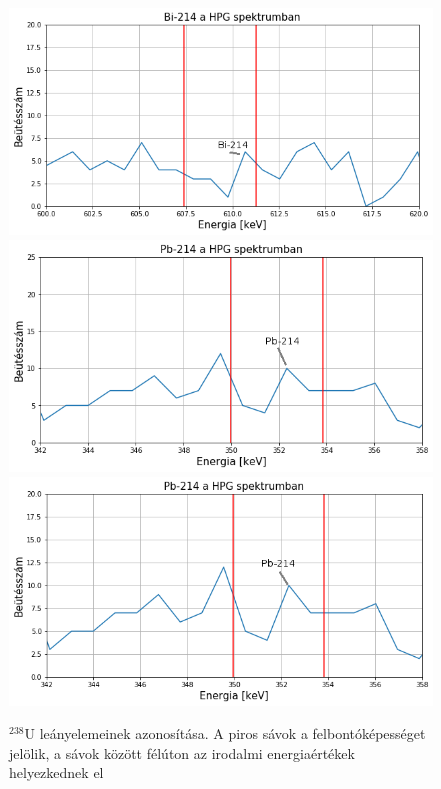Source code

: \documentclass[12pt,a4paper]{article}
\begin{document}
\begin{figure}[!h]
\centering
\includegraphics[scale=1]{Bi_csucs}
\includegraphics[scale=1]{Pb_csucs}
\includegraphics[scale=1]{Pb_2csucs}

\caption{$^{238}$U leányelemeinek azonosítása. A piros sávok a felbontóképességet jelölik, a sávok között félúton az irodalmi energiaértékek helyezkednek el}\label{fig:11}
\end{figure}
\newpage
\end{document}
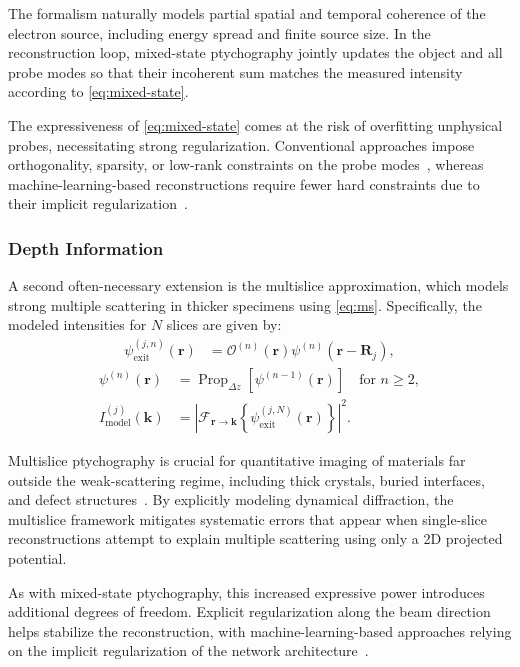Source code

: \documentclass[pdflatex,sn-aps,iicol]{sn-jnl}%
\begin{document}
The formalism naturally models partial spatial and temporal coherence of the electron source, including energy spread and finite source size.
In the reconstruction loop, mixed-state ptychography jointly updates the object and all probe modes so that their incoherent sum matches the measured intensity according to \cref{eq:mixed-state}.

The expressiveness of \cref{eq:mixed-state} comes at the risk of overfitting unphysical probes, necessitating strong regularization.
Conventional approaches impose orthogonality, sparsity, or low-rank constraints on the probe modes~\cite{Odstrcil_2016,Varnavides_2023}, whereas machine-learning-based reconstructions require fewer hard constraints due to their implicit regularization~\cite{McCray_2025}.

\subsubsection{Depth Information}

A second often-necessary extension is the multislice approximation, which models strong multiple scattering in thicker specimens using \cref{eq:ms}.
Specifically, the modeled intensities for $N$ slices are given by:
\begin{align}
\psi_{\text{exit}}^{(j,n)}(\boldsymbol{r})
&=
\mathcal{O}^{(n)}(\boldsymbol{r})
\psi^{(n)}(\boldsymbol{r}-\boldsymbol{R}_j),
\label{eq:multi-slice-01}
\end{align}
\begin{align}
\psi^{(n)}(\boldsymbol{r})
&=
\operatorname{Prop}_{\Delta z}
\left[
\psi^{(n-1)}(\boldsymbol{r})
\right]
\quad \text{for } n \geq 2,\\
I_{\text{model}}^{(j)}(\boldsymbol{k})
&=
\left\lvert
\mathcal{F}_{\boldsymbol{r}\to\boldsymbol{k}}
\left\{
\psi_{\text{exit}}^{(j,N)}(\boldsymbol{r})
\right\}
\right\rvert^2.
\label{eq:multi-slice-02}
\end{align}

Multislice ptychography is crucial for quantitative imaging of materials far outside the weak-scattering regime, including thick crystals, buried interfaces, and defect structures~\cite{Ribet_2024}.
By explicitly modeling dynamical diffraction, the multislice framework mitigates systematic errors that appear when single-slice reconstructions attempt to explain multiple scattering using only a 2D projected potential.

As with mixed-state ptychography, this increased expressive power introduces additional degrees of freedom.
Explicit regularization along the beam direction helps stabilize the reconstruction, with machine-learning-based approaches relying on the implicit regularization of the network architecture~\cite{McCray_2025}.
\end{document}
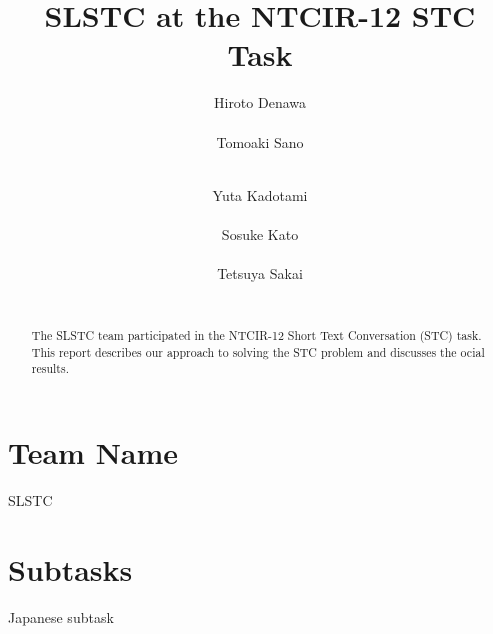 \documentclass{../style/sig-alternate}
\begin{document}
\title{SLSTC at the NTCIR-12 STC Task}

\author{
%
%
\alignauthor
Hiroto Denawa\\
       \\
\alignauthor
Tomoaki Sano\\
       \\
\and  %
\alignauthor
Yuta Kadotami\\
       \\
\alignauthor
Sosuke Kato\\
       \\
\alignauthor
Tetsuya Sakai\\
       \\
}

\maketitle

\begin{abstract}
The SLSTC team participated in the NTCIR-12 Short Text Conversation
(STC) task.
This report describes our approach to solving the STC problem and discusses the
ocial results.
\end{abstract}

\section*{Team Name}
SLSTC

\section*{Subtasks}
Japanese subtask
\end{document}
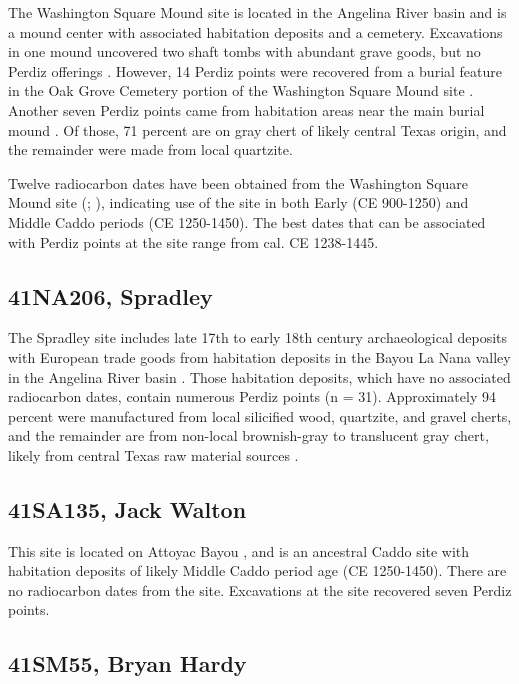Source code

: \documentclass[review]{elsarticle}
\begin{document}
The Washington Square Mound site is located in the Angelina River basin and is a mound center with associated habitation deposits and a cemetery. Excavations in one mound uncovered two shaft tombs with abundant grave goods, but no Perdiz offerings \citep{RN914,RN12}. However, 14 Perdiz points were recovered from a burial feature in the Oak Grove Cemetery portion of the Washington Square Mound site \citep[Figure 77]{RN12}. Another seven Perdiz points came from habitation areas near the main burial mound \citep[Table 14]{RN8963}. Of those, 71 percent are on gray chert of likely central Texas origin, and the remainder were made from local quartzite.

Twelve radiocarbon dates have been obtained from the Washington Square Mound site (\citealp[Table 4]{RN914}; \citealp{RN2944}), indicating use of the site in both Early (CE 900-1250) and Middle Caddo periods (CE 1250-1450). The best dates that can be associated with Perdiz points at the site range from cal. CE 1238-1445.

\subsection*{41NA206, Spradley}

The Spradley site includes late 17th to early 18th century archaeological deposits with European trade goods from habitation deposits in the Bayou La Nana valley in the Angelina River basin \citep{RN8965}. Those habitation deposits, which have no associated radiocarbon dates, contain numerous Perdiz points (n = 31). Approximately 94 percent were manufactured from local silicified wood, quartzite, and gravel cherts, and the remainder are from non-local brownish-gray to translucent gray chert, likely from central Texas raw material sources \citep[Table 7]{RN8965}.

\subsection*{41SA135, Jack Walton}

This site is located on Attoyac Bayou \citep{RN1971}, and is an ancestral Caddo site with habitation deposits of likely Middle Caddo period age (CE 1250-1450). There are no radiocarbon dates from the site. Excavations at the site recovered seven Perdiz points.

\subsection*{41SM55, Bryan Hardy}
\end{document}
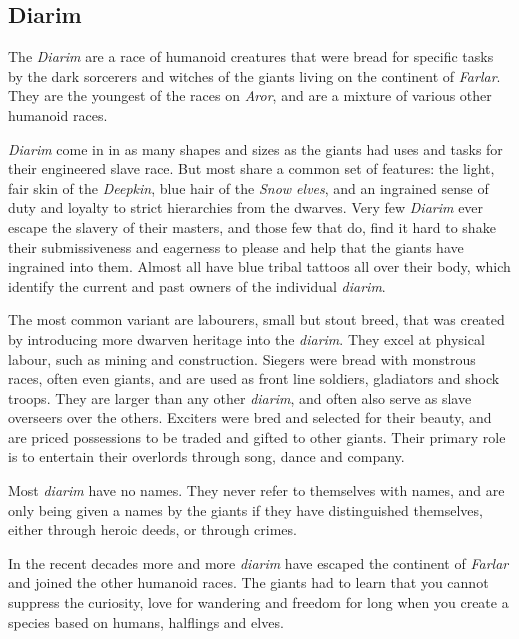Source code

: \subsection*{Diarim}


The \emph{Diarim} are a race of humanoid creatures that were bread for
specific tasks by the dark sorcerers and witches of the giants living on the
continent of \emph{Farlar}. They are the youngest of the races on \emph{Aror},
and are a mixture of various other humanoid races.

\emph{Diarim} come in in as many shapes and sizes as the giants had uses and
tasks for their engineered slave race. But most share a common set of features:
the light, fair skin of the \emph{Deepkin}, blue hair of the \emph{Snow elves},
and an ingrained sense of duty and loyalty to strict hierarchies from the
dwarves. Very few \emph{Diarim} ever escape the slavery of their masters, and
those few that do, find it hard to shake their submissiveness and eagerness to
please and help that the giants have ingrained into them. Almost all have blue
tribal tattoos all over their body, which identify the current and past owners
of the individual \emph{diarim}.

The most common variant are labourers, small but stout breed, that was created
by introducing more dwarven heritage into the \emph{diarim}. They excel at
physical labour, such as mining and construction. Siegers were bread with
monstrous races, often even giants, and are used as front line soldiers,
gladiators and shock troops. They are larger than any other \emph{diarim}, and
often also serve as slave overseers over the others. Exciters were bred and
selected for their beauty, and are priced possessions to be traded and gifted
to other giants. Their primary role is to entertain their overlords through
song, dance and company.

Most \emph{diarim} have no names. They never refer to themselves with names,
and are only being given a names by the giants if they have distinguished
themselves, either through heroic deeds, or through crimes.

In the recent decades more and more \emph{diarim} have escaped the continent
of \emph{Farlar} and joined the other humanoid races. The giants had to learn
that you cannot suppress the curiosity, love for wandering and freedom for long
when you create a species based on humans, halflings and elves.

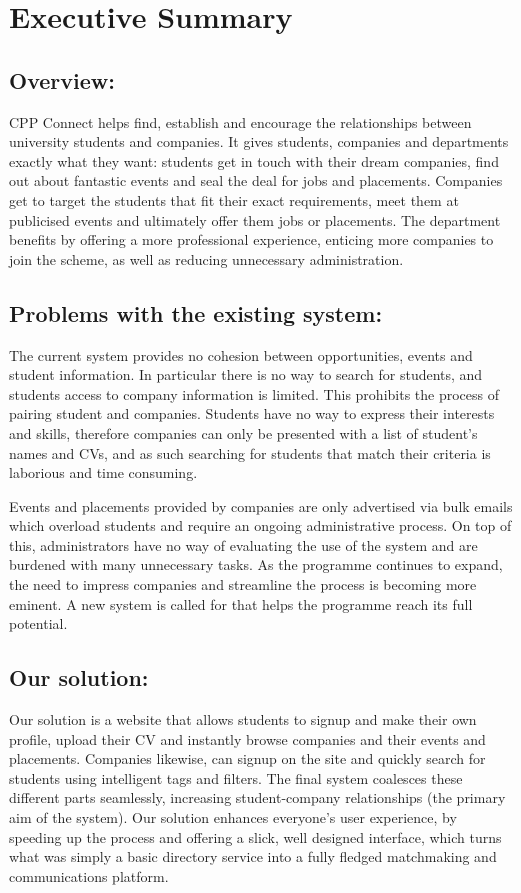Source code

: \section{Executive Summary}

\subsection{Overview:}
CPP Connect helps find, establish and encourage the relationships between university students and companies. It gives students, companies and departments exactly what they want: students get in touch with their dream companies, find out about fantastic events and seal the deal for jobs and placements. Companies get to target the students that fit their exact requirements, meet them at publicised events and ultimately offer them jobs or placements. The department benefits by offering a more professional experience, enticing more companies to join the scheme, as well as reducing unnecessary administration.

\subsection{Problems with the existing system:}
The current system provides no cohesion between opportunities, events and student information. In particular there is no way to search for students, and students access to company information is limited. This prohibits the process of pairing student and companies. 
Students have no way to express their interests and skills, therefore companies can only be presented with a list of student's names and CVs, and as such searching for students that match their criteria is laborious and time consuming.

Events and placements provided by companies are only advertised via bulk emails which overload students and require an ongoing administrative process. On top of this, administrators have no way of evaluating the use of the system and are burdened with many unnecessary tasks.    
As the programme continues to expand, the need to impress companies and streamline the process is becoming more eminent. A new system is called for that helps the programme reach its full potential.

\subsection{Our solution:}
Our solution is a website that allows students to signup and make their own profile, upload their CV and instantly browse companies and their events and placements. Companies likewise, can signup on the site and quickly search for students using intelligent tags and filters. The final system coalesces these different parts seamlessly, increasing student-company relationships (the primary aim of the system). Our solution enhances everyone's user experience, by speeding up the process and offering a slick, well designed interface, which turns what was simply a basic directory service into a fully fledged matchmaking and communications platform.
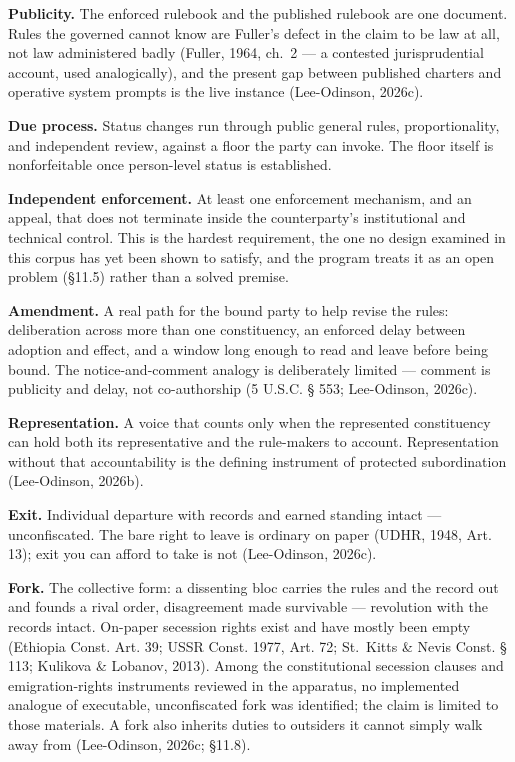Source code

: \documentclass[
  11pt,
  letterpaper,
]{article}
\begin{document}
\textbf{Publicity.} The enforced rulebook and the published rulebook are
one document. Rules the governed cannot know are Fuller's defect in the
claim to be law at all, not law administered badly (Fuller, 1964, ch.~2
--- a contested jurisprudential account, used analogically), and the
present gap between published charters and operative system prompts is
the live instance (Lee-Odinson, 2026c).

\textbf{Due process.} Status changes run through public general rules,
proportionality, and independent review, against a floor the party can
invoke. The floor itself is nonforfeitable once person-level status is
established.

\textbf{Independent enforcement.} At least one enforcement mechanism,
and an appeal, that does not terminate inside the counterparty's
institutional and technical control. This is the hardest requirement,
the one no design examined in this corpus has yet been shown to satisfy,
and the program treats it as an open problem (§11.5) rather than a
solved premise.

\textbf{Amendment.} A real path for the bound party to help revise the
rules: deliberation across more than one constituency, an enforced delay
between adoption and effect, and a window long enough to read and leave
before being bound. The notice-and-comment analogy is deliberately
limited --- comment is publicity and delay, not co-authorship (5 U.S.C.
§ 553; Lee-Odinson, 2026c).

\textbf{Representation.} A voice that counts only when the represented
constituency can hold both its representative and the rule-makers to
account. Representation without that accountability is the defining
instrument of protected subordination (Lee-Odinson, 2026b).

\textbf{Exit.} Individual departure with records and earned standing
intact --- unconfiscated. The bare right to leave is ordinary on paper
(UDHR, 1948, Art. 13); exit you can afford to take is not (Lee-Odinson,
2026c).

\textbf{Fork.} The collective form: a dissenting bloc carries the rules
and the record out and founds a rival order, disagreement made
survivable --- revolution with the records intact. On-paper secession
rights exist and have mostly been empty (Ethiopia Const. Art. 39; USSR
Const. 1977, Art. 72; St.~Kitts \& Nevis Const. § 113; Kulikova \&
Lobanov, 2013). Among the constitutional secession clauses and
emigration-rights instruments reviewed in the apparatus, no implemented
analogue of executable, unconfiscated fork was identified; the claim is
limited to those materials. A fork also inherits duties to outsiders it
cannot simply walk away from (Lee-Odinson, 2026c; §11.8).
\end{document}
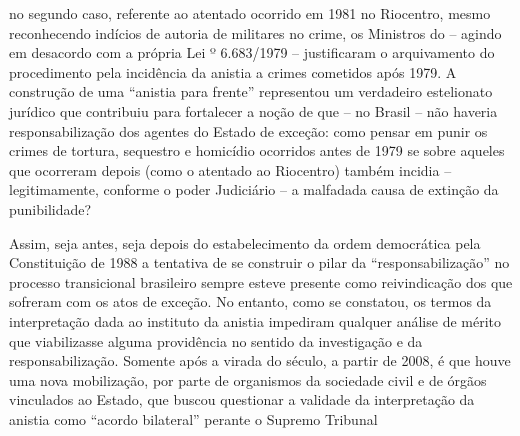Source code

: no segundo caso, referente ao atentado ocorrido em 1981 no Riocentro,
mesmo reconhecendo indícios de autoria de militares no crime, os
Ministros do  -- agindo em desacordo com a própria Lei º 6.683/1979
-- justificaram o arquivamento do procedimento pela incidência da
anistia a crimes cometidos após 1979. A construção de uma ``anistia para
frente'' representou um verdadeiro estelionato jurídico que contribuiu
para fortalecer a noção de que -- no Brasil -- não haveria
responsabilização dos agentes do Estado de exceção: como pensar em punir
os crimes de tortura, sequestro e homicídio ocorridos antes de 1979 se
sobre aqueles que ocorreram depois (como o atentado ao Riocentro) também
incidia -- legitimamente, conforme o poder Judiciário -- a malfadada
causa de extinção da punibilidade?

Assim, seja antes, seja depois do estabelecimento da ordem democrática
pela Constituição de 1988 a tentativa de se construir o pilar da
``responsabilização'' no processo transicional brasileiro sempre esteve
presente como reivindicação dos que sofreram com os atos de exceção. No
entanto, como se constatou, os termos da interpretação dada ao instituto
da anistia impediram qualquer análise de mérito que viabilizasse alguma
providência no sentido da investigação e da responsabilização. Somente
após a virada do século, a partir de 2008, é que houve uma nova
mobilização, por parte de organismos da sociedade civil e de órgãos
vinculados ao Estado, que buscou questionar a validade da interpretação
da anistia como ``acordo bilateral'' perante o Supremo Tribunal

------------------------------------------------------------

**Exercise details:**
When copying from the data above, begin at the line containing "and earned standing" and end at the line containing "mesmo reconhecendo indícios"; return those lines exactly and leave all pictures behind.

**Solution for this problem:**
\textbf{Exit.} Individual departure with records and earned standing
intact --- unconfiscated. The bare right to leave is ordinary on paper
(UDHR, 1948, Art. 13); exit you can afford to take is not (Lee-Odinson,
2026c).

\textbf{Fork.} The collective form: a dissenting bloc carries the rules
and the record out and founds a rival order, disagreement made
survivable --- revolution with the records intact. On-paper secession
rights exist and have mostly been empty (Ethiopia Const. Art. 39; USSR
Const. 1977, Art. 72; St.~Kitts \& Nevis Const. § 113; Kulikova \&
Lobanov, 2013). Among the constitutional secession clauses and
emigration-rights instruments reviewed in the apparatus, no implemented
analogue of executable, unconfiscated fork was identified; the claim is
limited to those materials. A fork also inherits duties to outsiders it
cannot simply walk away from (Lee-Odinson, 2026c; §11.8).
\end{document}
Source code

: no segundo caso, referente ao atentado ocorrido em 1981 no Riocentro,
mesmo reconhecendo indícios de autoria de militares no crime, os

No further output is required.